Our cognitive superiority as humans is what separates us from all the other species on earth. However, not everyone is given the chance to better themselves because you need to invest a lot of money before you can get that coveted college diploma that will be your ticket to living a stable and comfortable life. Not everyone gets the chance to study in struggling third-world countries. How can they pay for expensive tuition fees when they can barely afford basic life necessities like food, shelter, and clothing? Even the government can’t afford to subsidize the youth’s education, making it hard for the poor to uplift their lives.
The Global Education Monitoring Report notes that donor countries are placing a lower priority on education aid, creating an annual $39 billion financing gap between 2015 and 2030. As allocations for health and humanitarian relief increased globally due to the refugee and migration crisis in Europe, aid to education stood at $12 billion in 2015, 4% below the 2010 levels.
This shortfall is specifically affecting countries most in need—worsening the prospects for achieving global education goals. The situation is especially critical in sub-Saharan Africa, where the countries most in need are located, and which also has over half of the world’s out-of-school children.

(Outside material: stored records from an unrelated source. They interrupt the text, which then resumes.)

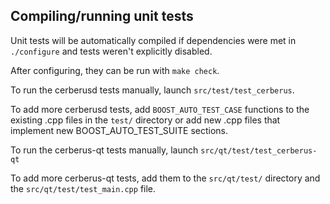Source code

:Compiling/running unit tests
------------------------------------

Unit tests will be automatically compiled if dependencies were met in `./configure`
and tests weren't explicitly disabled.

After configuring, they can be run with `make check`.

To run the cerberusd tests manually, launch `src/test/test_cerberus`.

To add more cerberusd tests, add `BOOST_AUTO_TEST_CASE` functions to the existing
.cpp files in the `test/` directory or add new .cpp files that
implement new BOOST_AUTO_TEST_SUITE sections.

To run the cerberus-qt tests manually, launch `src/qt/test/test_cerberus-qt`

To add more cerberus-qt tests, add them to the `src/qt/test/` directory and
the `src/qt/test/test_main.cpp` file.
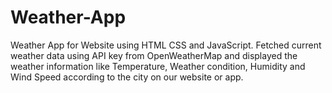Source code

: # Weather-App
Weather App for Website using HTML CSS and JavaScript. Fetched current weather data using API key from OpenWeatherMap and displayed the weather information like Temperature, Weather condition, Humidity and Wind Speed according to the city on our website or app.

Africa is a rich country in terms of natural resources but is one of the poorest places on earth. It’s quite an irony, right. When you hear the word, Africa, you often think of famine, poverty, and conflicts. Even the wilderness is fast disappearing because the Africans aren’t educated enough to protect their natural resources and they can’t count on a corrupt government to fight for their rights.
In the next two decades, Africa must become capable of negotiating a global economy increasingly driven by technological advances and new trading relationships. Much of Africa’s economic performance flows from resource-rich industries that are hardly models of sustainability. Rather than relying on its natural resources, Africa must accept that the most important factor in its future success – as it is for all economies, developed or not – is education.
Education is now the best predictor of wealth creation worldwide, and in the coming decades that pattern will only intensify, as economic productivity becomes increasingly focused on innovation, technology, specialisation, and creativity. Many types of jobs will also be automated in the coming years, and this will change Africa’s labour market – partly because many industrial jobs in Africa consist of tasks that could in theory be replicated by new technologies. Countries must think about creating or promoting sectors with jobs that are high in ‘soft-skills’ and creativity if they want to be competitive globally in the decades to come. Without investment in educational standards, Africa will be left behind.
That would be a tragedy for the continent’s greatest resource – its young people.
The only disadvantage of Africans is that they lack the resource to produce globally competitive citizens. The African youth are not oblivious of all the technological advancements that their foreign counterparts get to take for granted. With the right tools, they can change the image of their continent and gradually address the chronic issues that are crippling their society and lives.
Most African families can barely eat, so sending kids to school is quite impossible given their current situation. Aside from the basic necessities, it is the one thing they need the most. If only their resources are managed right and they don’t get looted by corrupt officials and other countries of the richness of their land, educating the African youth won’t be a problem at all. Only then can they truly change African life for the better.